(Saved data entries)
--- START ---

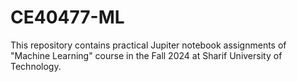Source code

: # CE40477-ML
This repository contains practical Jupiter notebook assignments of "Machine Learning" course in the Fall 2024 at Sharif University of Technology.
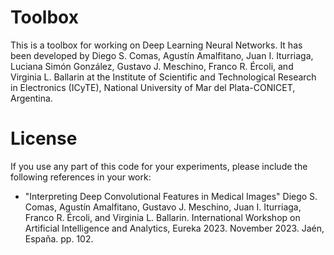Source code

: # Toolbox

This is a toolbox for working on Deep Learning Neural Networks. It has been developed by Diego S. Comas, Agustín Amalfitano, Juan I. Iturriaga, Luciana Simón González, Gustavo J. Meschino, Franco R. Ércoli, and Virginia L. Ballarin at the Institute of Scientific and Technological Research in Electronics (ICyTE), National University of Mar del Plata-CONICET, Argentina.

# License

If you use any part of this code for your experiments, please include the following references in your work:

- "Interpreting Deep Convolutional Features in Medical Images"
  Diego S. Comas, Agustín Amalfitano, Gustavo J. Meschino, Juan I. Iturriaga, Franco R. Ércoli, and Virginia L. Ballarin.
  International Workshop on Artificial Intelligence and Analytics, Eureka 2023. November 2023. Jaén, España. pp. 102.
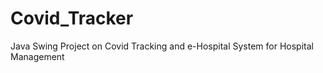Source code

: # Covid_Tracker
Java Swing Project on Covid Tracking and e-Hospital System for Hospital Management 
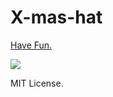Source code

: # X-mas-hat

[Have Fun.](https://lqs469.github.io/X-mas-hat/index_en.html)

![](https://lqs469.github.io/X-mas-hat/demo.png)

MIT License.
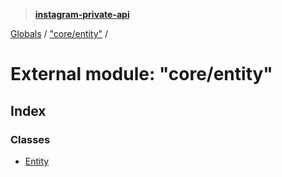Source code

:> **[instagram-private-api](../README.md)**

[Globals](../README.md) / ["core/entity"](_core_entity_.md) /

# External module: "core/entity"

## Index

### Classes

* [Entity](../classes/_core_entity_.entity.md)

--- END ---

*INSTRUCTIONS TO FOLLOW:* Report how many lines of the records above contain the word "Diego", giving only the number.

*SOLUTION TO THIS EXERCISE:* 2